What you are asked to do: Report the count of lines in the records that contain "Screen", without any added text.

Saved entries:
*** Block opens ***

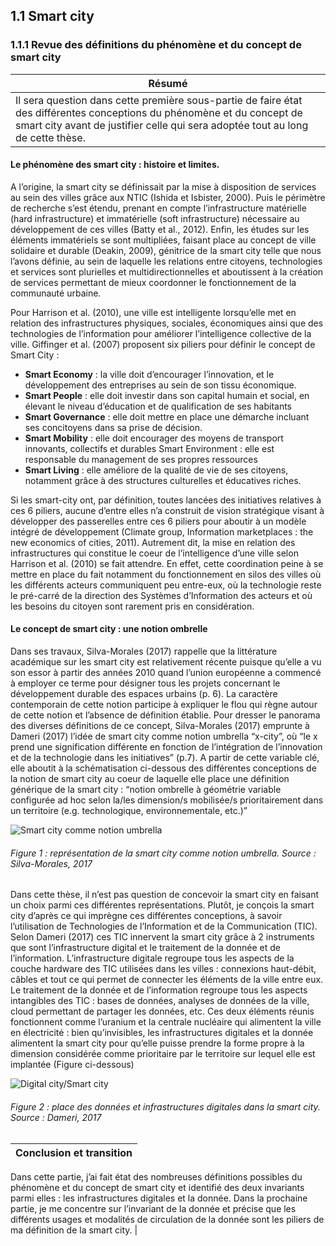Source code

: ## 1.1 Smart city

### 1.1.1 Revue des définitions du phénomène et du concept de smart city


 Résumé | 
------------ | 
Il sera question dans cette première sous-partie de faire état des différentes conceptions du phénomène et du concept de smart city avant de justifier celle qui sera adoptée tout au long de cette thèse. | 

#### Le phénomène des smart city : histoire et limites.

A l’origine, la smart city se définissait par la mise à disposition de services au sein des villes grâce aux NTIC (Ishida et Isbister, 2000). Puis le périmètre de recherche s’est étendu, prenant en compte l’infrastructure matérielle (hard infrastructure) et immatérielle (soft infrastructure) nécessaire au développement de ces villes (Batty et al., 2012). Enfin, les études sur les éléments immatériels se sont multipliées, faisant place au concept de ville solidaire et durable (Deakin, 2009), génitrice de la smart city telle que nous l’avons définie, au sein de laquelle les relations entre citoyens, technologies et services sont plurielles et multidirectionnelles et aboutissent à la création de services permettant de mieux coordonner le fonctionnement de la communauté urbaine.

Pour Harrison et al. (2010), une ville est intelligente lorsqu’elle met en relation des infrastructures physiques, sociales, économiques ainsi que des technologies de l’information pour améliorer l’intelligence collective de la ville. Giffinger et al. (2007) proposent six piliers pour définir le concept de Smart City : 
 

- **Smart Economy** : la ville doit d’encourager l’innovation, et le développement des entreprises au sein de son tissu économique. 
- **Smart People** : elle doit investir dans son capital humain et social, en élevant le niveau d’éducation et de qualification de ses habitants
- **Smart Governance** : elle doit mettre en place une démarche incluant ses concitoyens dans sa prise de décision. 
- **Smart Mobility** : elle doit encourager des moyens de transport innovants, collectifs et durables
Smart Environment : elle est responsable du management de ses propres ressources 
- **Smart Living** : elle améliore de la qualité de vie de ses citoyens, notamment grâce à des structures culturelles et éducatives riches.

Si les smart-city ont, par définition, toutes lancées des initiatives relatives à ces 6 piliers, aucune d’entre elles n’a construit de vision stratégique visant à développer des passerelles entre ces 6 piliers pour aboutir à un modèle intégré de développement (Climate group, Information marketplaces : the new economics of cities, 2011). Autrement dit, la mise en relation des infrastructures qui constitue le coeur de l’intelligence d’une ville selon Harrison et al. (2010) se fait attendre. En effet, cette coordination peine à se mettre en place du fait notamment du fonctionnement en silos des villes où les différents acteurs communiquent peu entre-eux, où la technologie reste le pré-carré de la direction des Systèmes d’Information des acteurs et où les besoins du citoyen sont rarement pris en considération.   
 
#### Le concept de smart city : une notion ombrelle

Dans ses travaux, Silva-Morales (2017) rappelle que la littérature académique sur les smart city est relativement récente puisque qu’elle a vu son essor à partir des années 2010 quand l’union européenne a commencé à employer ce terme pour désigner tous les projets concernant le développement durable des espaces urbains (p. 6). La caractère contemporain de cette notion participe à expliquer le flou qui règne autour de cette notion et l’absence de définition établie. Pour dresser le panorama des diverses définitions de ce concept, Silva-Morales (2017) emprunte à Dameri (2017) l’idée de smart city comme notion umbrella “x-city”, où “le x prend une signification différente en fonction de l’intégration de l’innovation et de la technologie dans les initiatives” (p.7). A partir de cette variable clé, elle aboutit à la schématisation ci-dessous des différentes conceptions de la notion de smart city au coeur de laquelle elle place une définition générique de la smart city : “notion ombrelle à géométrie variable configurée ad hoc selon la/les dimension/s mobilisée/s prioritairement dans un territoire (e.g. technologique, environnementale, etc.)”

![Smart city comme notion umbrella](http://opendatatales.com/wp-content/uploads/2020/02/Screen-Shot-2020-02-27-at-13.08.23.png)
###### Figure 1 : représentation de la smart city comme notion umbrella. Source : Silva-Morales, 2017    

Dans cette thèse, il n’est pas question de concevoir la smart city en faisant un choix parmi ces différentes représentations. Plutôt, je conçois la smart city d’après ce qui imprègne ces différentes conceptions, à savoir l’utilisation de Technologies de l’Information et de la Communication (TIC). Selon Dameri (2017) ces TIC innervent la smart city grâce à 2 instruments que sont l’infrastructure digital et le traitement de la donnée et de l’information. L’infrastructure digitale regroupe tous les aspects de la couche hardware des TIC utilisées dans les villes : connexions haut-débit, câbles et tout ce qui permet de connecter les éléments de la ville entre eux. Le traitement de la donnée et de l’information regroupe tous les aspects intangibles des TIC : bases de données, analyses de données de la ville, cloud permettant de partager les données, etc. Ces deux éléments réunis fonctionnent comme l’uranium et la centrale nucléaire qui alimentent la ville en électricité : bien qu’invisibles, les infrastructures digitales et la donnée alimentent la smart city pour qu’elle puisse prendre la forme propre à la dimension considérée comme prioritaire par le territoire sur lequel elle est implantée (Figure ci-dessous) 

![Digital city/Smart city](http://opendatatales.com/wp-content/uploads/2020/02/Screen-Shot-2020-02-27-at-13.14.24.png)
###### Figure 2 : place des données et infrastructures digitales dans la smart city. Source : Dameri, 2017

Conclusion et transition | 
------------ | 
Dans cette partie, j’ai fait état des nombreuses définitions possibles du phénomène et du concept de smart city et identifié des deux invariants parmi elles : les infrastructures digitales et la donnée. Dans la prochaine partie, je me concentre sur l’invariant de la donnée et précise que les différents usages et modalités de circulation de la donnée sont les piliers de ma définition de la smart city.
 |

*** Block closes ***

Task output: 2